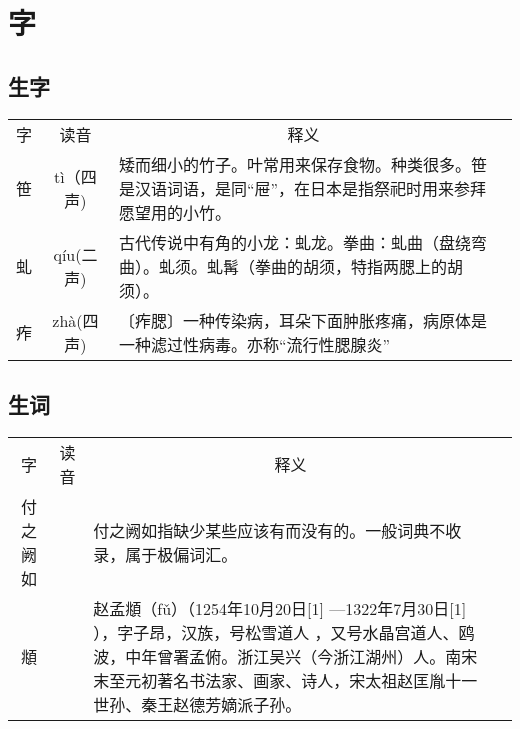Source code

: \documentclass[letter]{book}
\begin{document}
\section*{字}



\subsection*{生字}


\begin{tabular}{ccp{8cm}c}
	\hline
	\multirow{1}{*}{字}
	& \multicolumn{1}{c}{读音} 
	& \multicolumn{1}{c}{释义}\\			
		笹    & t\`{i}（四声)       & 矮而细小的竹子。叶常用来保存食物。种类很多。笹是汉语词语，是同“屉”，在日本是指祭祀时用来参拜愿望用的小竹。           \\
	虬 & q\'{i}u(二声)  &古代传说中有角的小龙：虬龙。拳曲：虬曲（盘绕弯曲）。虬须。虬髯（拳曲的胡须，特指两腮上的胡须）。\\
	痄 & zh\`{a}(四声) &  〔痄腮〕一种传染病，耳朵下面肿胀疼痛，病原体是一种滤过性病毒。亦称“流行性腮腺炎” \\
	\hline
\end{tabular}



\subsection{生词}

\begin{tabular}{ccp{8cm}c}
	\hline
	\multirow{1}{*}{字}
	& \multicolumn{1}{c}{读音} 
	& \multicolumn{1}{c}{释义}\\			
	付之阙如    &       & 付之阙如指缺少某些应该有而没有的。一般词典不收录，属于极偏词汇。         \\
	\hline
	頫 & & 赵孟頫（fǔ）（1254年10月20日[1]  —1322年7月30日[1]  ），字子昂，汉族，号松雪道人 ，又号水晶宫道人、鸥波，中年曾署孟俯。浙江吴兴（今浙江湖州）人。南宋末至元初著名书法家、画家、诗人，宋太祖赵匡胤十一世孙、秦王赵德芳嫡派子孙。\\
\end{tabular}
\end{document}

#### WHAT IS REQUIRED:
Print every line of the material exactly as written, but drop the pictures.

#### ANSWER BOX:
Source code

: \documentclass[letter]{book}
\begin{document}
\section*{字}



\subsection*{生字}


\begin{tabular}{ccp{8cm}c}
	\hline
	\multirow{1}{*}{字}
	& \multicolumn{1}{c}{读音} 
	& \multicolumn{1}{c}{释义}\\			
		笹    & t\`{i}（四声)       & 矮而细小的竹子。叶常用来保存食物。种类很多。笹是汉语词语，是同“屉”，在日本是指祭祀时用来参拜愿望用的小竹。           \\
	虬 & q\'{i}u(二声)  &古代传说中有角的小龙：虬龙。拳曲：虬曲（盘绕弯曲）。虬须。虬髯（拳曲的胡须，特指两腮上的胡须）。\\
	痄 & zh\`{a}(四声) &  〔痄腮〕一种传染病，耳朵下面肿胀疼痛，病原体是一种滤过性病毒。亦称“流行性腮腺炎” \\
	\hline
\end{tabular}



\subsection{生词}

\begin{tabular}{ccp{8cm}c}
	\hline
	\multirow{1}{*}{字}
	& \multicolumn{1}{c}{读音} 
	& \multicolumn{1}{c}{释义}\\			
	付之阙如    &       & 付之阙如指缺少某些应该有而没有的。一般词典不收录，属于极偏词汇。         \\
	\hline
	頫 & & 赵孟頫（fǔ）（1254年10月20日[1]  —1322年7月30日[1]  ），字子昂，汉族，号松雪道人 ，又号水晶宫道人、鸥波，中年曾署孟俯。浙江吴兴（今浙江湖州）人。南宋末至元初著名书法家、画家、诗人，宋太祖赵匡胤十一世孙、秦王赵德芳嫡派子孙。\\
\end{tabular}
\end{document}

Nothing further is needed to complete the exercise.